En julio de 1992, desde “la cárcel de la dignidad”, Hugo Chávez Frías difundió a través del Correo Bolivariano y en nombre del MBR-200, un manifiesto titulado: “¿Y cómo salir de este laberinto?”
Allí, sin tapujos, propuso un plan que, alertó, podría generar “situaciones impredecibles”.
Los antecedentes de la intentona del 4-F, reciente entonces, con sedición, derramamiento de sangre y uso de la fuerza, dejaban claro de qué hablaba. Chávez decía que el presidente Carlos Andrés Pérez, a quien le faltaba apenas un año para entregar el cargo, era un “obstáculo”, por tanto debería ser removido o solicitársele la renuncia. Urgía a instalar un “gobierno de emergencia”, llamar a elecciones, reestructurar los poderes públicos, incluyendo a la FAN, para “romper su carácter autocrático”. Sugirió una Junta Patriótica, que se encargara de “propulsar el cambio”, y un “foro nacional”, para forzar “una etapa de transición hacia nuevos escenarios políticos, económicos, sociales y militares”.
Ahora resulta que el Acuerdo Nacional para la Transición, suscrito originalmente por Antonio Ledezma, María Corina Machado y Leopoldo López (hasta ahora lo han respaldado más de 50.000 firmas, pese a la satanización oficial), es golpista, desestabilizador, y bastó para apresar al alcalde mayor de Caracas. La palabra transición, la misma que antes invocó Chávez, ahora es maldita. Nicolás Maduro interpreta, sobresaltado, que ese manifiesto era la señal esperada para derrocarlo. No concibe hablar de transición y elecciones a la vez. La intolerante lógica oficial plantea que no hay transición democrática posible. Es decir, bajo la revolución todo cambio está proscrito. Queda prohibido plantear otro modelo, una forma distinta o contrapuesta de gobernar, alguna manera de salir no ya del “laberinto” al cual aludía Chávez en 1992, sino, como lo acaba de decir el padre S.J. Luis Ugalde, de un estado de cosas que es una “catástrofe nacional, excepto para quienes se aferran a su represivo poder dictatorial”.
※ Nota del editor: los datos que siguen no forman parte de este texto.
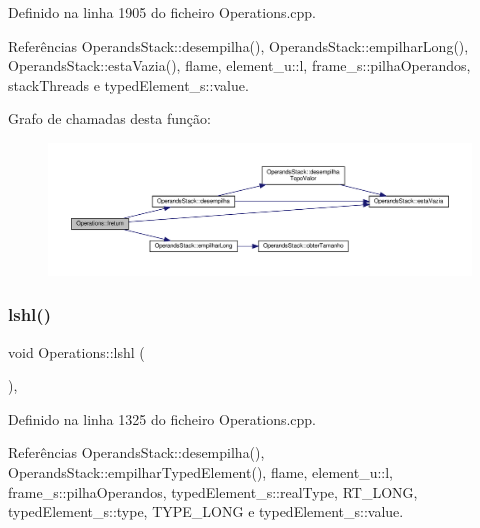 Definido na linha 1905 do ficheiro Operations.\+cpp.



Referências Operands\+Stack\+::desempilha(), Operands\+Stack\+::empilhar\+Long(), Operands\+Stack\+::esta\+Vazia(), flame, element\+\_\+u\+::l, frame\+\_\+s\+::pilha\+Operandos, stack\+Threads e typed\+Element\+\_\+s\+::value.

Grafo de chamadas desta função\+:
\nopagebreak
\begin{figure}[H]
\begin{center}
\leavevmode
\includegraphics[width=350pt]{classOperations_adbc4db2dbfcae7185bc9b7a005e988ea_cgraph}
\end{center}
\end{figure}
\mbox{\label{classOperations_a9d2b2a5ea74f26e6a5005ec9e99b24d9}} 
\subsubsection{\texorpdfstring{lshl()}{lshl()}}
{\footnotesize\ttfamily void Operations\+::lshl (\begin{DoxyParamCaption}{ }\end{DoxyParamCaption})\hspace{0.3cm}{\ttfamily [static]}, {\ttfamily [private]}}



Definido na linha 1325 do ficheiro Operations.\+cpp.



Referências Operands\+Stack\+::desempilha(), Operands\+Stack\+::empilhar\+Typed\+Element(), flame, element\+\_\+u\+::l, frame\+\_\+s\+::pilha\+Operandos, typed\+Element\+\_\+s\+::real\+Type, R\+T\+\_\+\+L\+O\+NG, typed\+Element\+\_\+s\+::type, T\+Y\+P\+E\+\_\+\+L\+O\+NG e typed\+Element\+\_\+s\+::value.

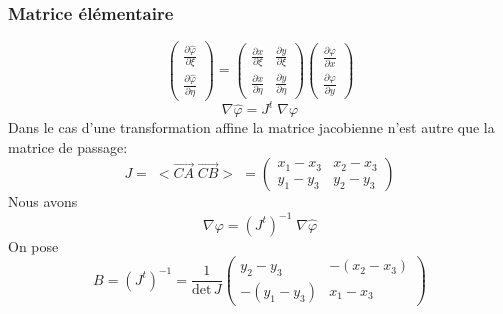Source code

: \documentclass{beamer}
\begin{document}
\begin{frame}
\frametitle{Matrice élémentaire}


\[\left(\begin{array}{l}
\displaystyle \frac{\partial \widehat{\varphi}}{\partial \xi}\\
\displaystyle \frac{\partial \widehat{\varphi}}{\partial \eta}
\end{array}\right)
=\left(\begin{array}{cc}
\displaystyle \frac{\partial x}{\partial \xi}&\displaystyle \frac{\partial y}{\partial \xi}\\
\displaystyle \frac{\partial x}{\partial \eta}&\displaystyle \frac{\partial y}{\partial \eta}
\end{array}\right)
\left(\begin{array}{l}
\displaystyle \frac{\partial \varphi}{\partial x}\\
\displaystyle \frac{\partial \varphi}{\partial y}
\end{array}\right)
\]
\[\nabla\widehat{\varphi} = J^t\; \nabla\varphi\]
Dans le cas d'une transformation affine la matrice jacobienne n'est autre que la matrice de passage:
\[J=\;<\overrightarrow{CA} \; \overrightarrow{CB}>\;=\left(\begin{array}{cc}
x_1-x_3 & x_2-x_3 \\
y_1-y_3 & y_2-y_3 
\end{array}\right)\]
Nous avons \[\nabla \varphi=( J^t)^{-1}\; \nabla\widehat{\varphi} \]
On pose \[B= ( J^t)^{-1}=\frac{1}{\mbox{det}\,  J}\left(\begin{array}{cc}
y_2-y_3   & -(x_2-x_3) \\
-(y_1-y_3) & x_1-x_3
\end{array}\right)\]
\end{frame}
\end{document}
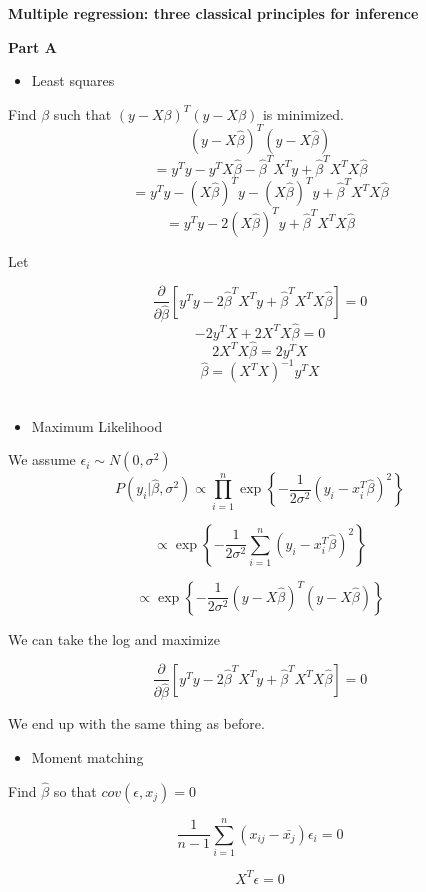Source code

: \documentclass[12pt]{amsart}
\begin{document}
{\bf \large Multiple regression: three classical principles for inference} 
\bigskip

{\bf Part A}\\
\bigskip
\bigskip
\begin{itemize}
    \item Least squares 
\end{itemize}
\medskip

Find $\beta$ such that $(y-X\beta)^T (y-X\beta)$ is minimized.
$$(y-X\hat{\beta})^T (y-X\hat{\beta}) $$
$$=y^Ty-y^TX\hat{\beta} -\hat{\beta}^TX^Ty  + \hat{\beta}^TX^TX\hat{\beta}$$
$$=y^Ty-(X\hat{\beta})^Ty -(X\hat{\beta})^Ty  + \hat{\beta}^TX^TX\hat{\beta}$$
$$=y^Ty -2(X\hat{\beta})^Ty  + \hat{\beta}^TX^TX\hat{\beta}$$

Let

$$ \frac{\partial}{\partial \hat{\beta}}[y^Ty -2\hat{\beta}^TX^Ty  + \hat{\beta}^TX^TX\hat{\beta}] = 0$$
$$ -2y^TX + 2X^TX\hat{\beta} = 0$$
$$ 2X^TX\hat{\beta} = 2y^TX $$
$$ \hat{\beta} = (X^TX)^{-1}y^TX $$\\

\begin{itemize}
    \item Maximum Likelihood
\end{itemize}
\medskip

We assume $\epsilon_i \sim N(0, \sigma^2)$
$$ P(y_i|\hat{\beta}, \sigma^2) \propto \prod_{i=1}^{n} \exp\left\{-\frac{1}{2\sigma^2}(y_i - x_i^T\hat{\beta})^2 \right \}$$

$$  \propto \exp\left\{-\frac{1}{2\sigma^2}\sum_{i=1}^{n}(y_i - x_i^T\hat{\beta})^2 \right \}$$


$$  \propto \exp\left\{-\frac{1}{2\sigma^2}(y-X\hat{\beta})^T(y-X\hat{\beta}) \right \}$$

We can take the log and maximize


$$ \frac{\partial}{\partial \hat{\beta}}[y^Ty -2\hat{\beta}^TX^Ty  + \hat{\beta}^TX^TX\hat{\beta}] = 0$$

We end up with the same thing as before. \\

\begin{itemize}
    \item Moment matching
\end{itemize}
\medskip

Find $\hat{\beta}$ so that $cov(\epsilon, x_j)=0$

$$ \frac{1}{n-1}\sum_{i=1}^{n}(x_{ij}-\bar{x_j})\epsilon_i=0$$

$$X^T \epsilon = 0$$ 
\end{document}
No, señor. Si hablar de golpe de Estado es inconstitucional (y el último, que se sepa, lo dieron, o al menos fracasaron al intentarlo, quienes detentan el Gobierno desde hace 17 años), también es absolutamente antidemocrático atornillarse en el poder, con ambición de perpetuidad, disculpadas todas sus indecencias y crueldades por instituciones secuestradas, y “apadrinadas”, nominal y efectivamente, por una jerarquía militar que se declara socialista, chavista, en abierto desacato a lo dispuesto en el artículo 328 de la Carta Magna de 1999, que describe a la FAN como “una institución esencialmente profesional, sin militancia política”, la cual “en el cumplimiento de sus funciones, está al servicio exclusivo de la Nación y en ningún caso al de persona o parcialidad política alguna”.
Democracia es, en esencia, transición. Es alternancia en el poder, perfectibilidad. Es la posibilidad de producir cambios constantes, tanto de modelos como de protagonistas, a fuerza de votos pero también de presión popular, de lucha, de organización y denuncia. Si nos apegamos a la letra, la transición que postulan Ledezma, Machado y López, no se acerca siquiera a los tajantes o destemplados planteamientos de Chávez en 1992. No es, tampoco, el pacto avalado por sables, de aquellos a quienes la República les confiara las armas para salvaguardar su integridad. Además, las razones para la transición a la que Chávez convocó en 1992, no sólo siguen vigentes ahora: están exacerbadas, agravadas con impúdico descaro. Había corrupción en 1992, es cierto. Causaba estragos la descomposición social. El Estado venezolano, paquidérmico, desmoralizado, lucía sordo y sin respuestas ante los inaplazables reclamos de una nación ofendida. Y, ¿ahora qué? ¿Es distinto acaso?